Another positive effect of the US dollar rebound was a rebound in European markets which have found progress difficult as a result of the recent rise in the euro to two and half year highs. Friday’s sharp slide in the single currency, its worst single day fall this year, helped push the DAX and CAC40 off their lowest levels since early April.
The wider question with respect to Friday’s rebound is whether it will materially alter sentiment surrounding the US dollar which has gone from being overwhelmingly bullish at the beginning of the year to overwhelmingly bearish in a short space of time.
This heavy bias towards the downside could result in a squeeze of US dollar short positions and prompt some relief for European equity markets over the next few days, however it is unlikely to change the longer term direction for the US dollar, which unless the Trump administration gets its act together, could well have further to fall.
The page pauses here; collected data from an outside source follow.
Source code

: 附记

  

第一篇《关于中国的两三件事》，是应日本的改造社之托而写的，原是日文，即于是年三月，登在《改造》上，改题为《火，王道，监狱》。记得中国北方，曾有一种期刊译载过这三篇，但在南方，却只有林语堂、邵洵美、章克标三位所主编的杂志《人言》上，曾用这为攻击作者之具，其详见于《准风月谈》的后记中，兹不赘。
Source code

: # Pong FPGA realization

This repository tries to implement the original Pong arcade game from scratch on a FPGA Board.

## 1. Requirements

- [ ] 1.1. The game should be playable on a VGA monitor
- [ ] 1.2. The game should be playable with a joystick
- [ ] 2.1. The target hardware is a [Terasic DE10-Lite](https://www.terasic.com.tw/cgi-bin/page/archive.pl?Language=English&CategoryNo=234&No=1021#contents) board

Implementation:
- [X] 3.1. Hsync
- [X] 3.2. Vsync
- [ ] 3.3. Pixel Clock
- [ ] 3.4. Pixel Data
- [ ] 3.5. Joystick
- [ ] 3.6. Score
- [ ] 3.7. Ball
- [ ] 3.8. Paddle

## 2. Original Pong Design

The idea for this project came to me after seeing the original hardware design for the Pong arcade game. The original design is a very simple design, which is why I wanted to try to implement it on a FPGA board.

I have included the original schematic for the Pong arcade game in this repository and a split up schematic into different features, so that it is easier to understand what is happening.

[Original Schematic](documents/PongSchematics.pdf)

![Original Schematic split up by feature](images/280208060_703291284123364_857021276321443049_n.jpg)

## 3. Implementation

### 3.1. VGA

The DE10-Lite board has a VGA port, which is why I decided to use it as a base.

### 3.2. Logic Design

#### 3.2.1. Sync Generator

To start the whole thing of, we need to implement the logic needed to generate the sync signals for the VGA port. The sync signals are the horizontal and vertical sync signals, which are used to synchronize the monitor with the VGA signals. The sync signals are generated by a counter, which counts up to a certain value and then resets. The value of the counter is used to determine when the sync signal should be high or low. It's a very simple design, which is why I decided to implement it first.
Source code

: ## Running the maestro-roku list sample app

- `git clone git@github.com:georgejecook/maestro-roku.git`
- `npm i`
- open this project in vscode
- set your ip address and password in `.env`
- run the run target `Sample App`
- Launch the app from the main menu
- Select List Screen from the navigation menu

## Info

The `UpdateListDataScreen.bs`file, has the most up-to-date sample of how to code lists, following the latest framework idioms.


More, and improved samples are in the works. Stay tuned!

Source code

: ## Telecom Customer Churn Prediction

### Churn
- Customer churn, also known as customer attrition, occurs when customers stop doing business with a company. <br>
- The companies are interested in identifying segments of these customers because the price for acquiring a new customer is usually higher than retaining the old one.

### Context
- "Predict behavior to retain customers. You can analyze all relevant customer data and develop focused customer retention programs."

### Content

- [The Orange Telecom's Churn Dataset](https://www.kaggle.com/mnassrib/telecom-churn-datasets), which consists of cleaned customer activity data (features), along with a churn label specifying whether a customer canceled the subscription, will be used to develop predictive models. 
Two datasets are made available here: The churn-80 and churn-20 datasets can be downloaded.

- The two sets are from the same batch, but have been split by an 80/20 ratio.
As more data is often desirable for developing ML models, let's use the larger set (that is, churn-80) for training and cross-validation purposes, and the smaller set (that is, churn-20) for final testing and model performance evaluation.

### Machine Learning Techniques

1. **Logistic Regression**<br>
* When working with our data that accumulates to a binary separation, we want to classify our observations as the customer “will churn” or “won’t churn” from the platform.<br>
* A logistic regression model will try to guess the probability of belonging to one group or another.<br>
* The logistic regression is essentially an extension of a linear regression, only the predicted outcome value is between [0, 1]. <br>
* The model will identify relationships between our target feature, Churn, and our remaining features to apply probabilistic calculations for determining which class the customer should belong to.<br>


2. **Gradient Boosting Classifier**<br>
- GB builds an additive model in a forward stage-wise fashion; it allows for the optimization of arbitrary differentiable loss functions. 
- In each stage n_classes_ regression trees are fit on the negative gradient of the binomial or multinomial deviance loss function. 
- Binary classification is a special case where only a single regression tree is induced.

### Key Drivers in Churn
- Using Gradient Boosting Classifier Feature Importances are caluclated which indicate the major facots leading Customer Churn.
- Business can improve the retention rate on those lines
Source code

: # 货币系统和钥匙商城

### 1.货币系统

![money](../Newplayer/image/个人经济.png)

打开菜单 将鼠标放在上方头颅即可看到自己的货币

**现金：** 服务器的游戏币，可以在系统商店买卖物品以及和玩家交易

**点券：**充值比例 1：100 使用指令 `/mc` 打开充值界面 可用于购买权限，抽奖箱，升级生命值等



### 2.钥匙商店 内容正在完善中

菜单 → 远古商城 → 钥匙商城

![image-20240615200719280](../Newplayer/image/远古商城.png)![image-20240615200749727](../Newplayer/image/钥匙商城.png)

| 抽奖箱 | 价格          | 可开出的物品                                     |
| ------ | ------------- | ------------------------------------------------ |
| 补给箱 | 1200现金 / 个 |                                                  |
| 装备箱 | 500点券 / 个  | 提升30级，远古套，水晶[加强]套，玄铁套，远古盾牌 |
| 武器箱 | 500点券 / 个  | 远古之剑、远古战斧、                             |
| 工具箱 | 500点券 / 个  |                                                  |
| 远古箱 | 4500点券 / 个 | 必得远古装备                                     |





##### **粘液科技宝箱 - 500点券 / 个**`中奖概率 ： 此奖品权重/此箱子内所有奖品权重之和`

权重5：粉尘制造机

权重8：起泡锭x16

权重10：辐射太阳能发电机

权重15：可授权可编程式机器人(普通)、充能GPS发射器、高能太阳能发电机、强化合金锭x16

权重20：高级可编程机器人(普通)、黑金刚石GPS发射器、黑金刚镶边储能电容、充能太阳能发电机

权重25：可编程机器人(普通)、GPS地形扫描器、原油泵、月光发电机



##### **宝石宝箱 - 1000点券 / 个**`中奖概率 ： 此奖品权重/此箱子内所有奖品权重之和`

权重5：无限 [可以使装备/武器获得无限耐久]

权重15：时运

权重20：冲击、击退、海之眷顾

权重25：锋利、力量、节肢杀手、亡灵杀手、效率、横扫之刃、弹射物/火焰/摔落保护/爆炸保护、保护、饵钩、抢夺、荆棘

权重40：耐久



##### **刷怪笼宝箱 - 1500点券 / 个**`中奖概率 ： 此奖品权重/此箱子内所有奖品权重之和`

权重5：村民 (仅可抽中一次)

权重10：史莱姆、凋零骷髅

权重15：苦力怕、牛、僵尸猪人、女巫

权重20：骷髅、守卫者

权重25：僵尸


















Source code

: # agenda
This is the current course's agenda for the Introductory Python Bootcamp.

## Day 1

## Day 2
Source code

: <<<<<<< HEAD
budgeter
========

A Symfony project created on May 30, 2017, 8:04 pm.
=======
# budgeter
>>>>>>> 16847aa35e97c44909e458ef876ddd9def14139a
This is likely to be the main focus this week along with the latest China trade data for July, which is likely to offer important clues as to the health of the wider global economy. Recent data has shown that exports have improved markedly as demand in Europe and Japan has picked up, and this trend is expected to continue.
Imports have also improved along with internal demand, not only in consumption but also for commodities like iron ore which once again has continued its rebound today after its sharp fall at the end of the first quarter of this year.
We also have more US inflation data later in the week, and improvements here could well help reverse some of the negativity surrounding the US dollar which has weighed on it since the Fed last raised rates at its June meeting.
It’s also likely to be another important week for crude oil as prices managed to hold near to recent two month highs, despite rising US production and record OPEC exports in July.
With Libya and Nigeria exempt from the recent output cap this week’s technical meeting in Abu Dhabi by OPEC and non OPEC members to discuss measures to help boost compliance isn’t likely to move the dial that much in so far as helping prices at their current levels.
EURUSD – Friday’s sharp fall took the euro back below its 200 week MA at 1.1795, and calls into question the imminent prospect of a move towards 1.2000 for now. Support remains back at the 1.1610 level, and we could see a slide back here unless we get back above the 1.1820 level. Only a break below the 1.1480 area opens up a pullback towards the 1.1300 area.
GBPUSD – could well see further falls here after the key day reversal last week. The pound still has support just above the 1.3000 level, with only a drop below 1.3000 opening up a retest of the 1.2900 level.
EURGBP – holding below the November 2016 highs at 0.9050 for now, but we need to hold above the 0.8980 area to challenger the 0.9300 highs of last year. Support at the 0.8980 area needs to hold to prevent a pull back to the 0.8870 area.
USDJPY – having found support at the 109.80 area, we need to see a move back towards the 111.30 area to stabilise and shift the onus away from a test of 108.20, and towards a return to the 112.30 area.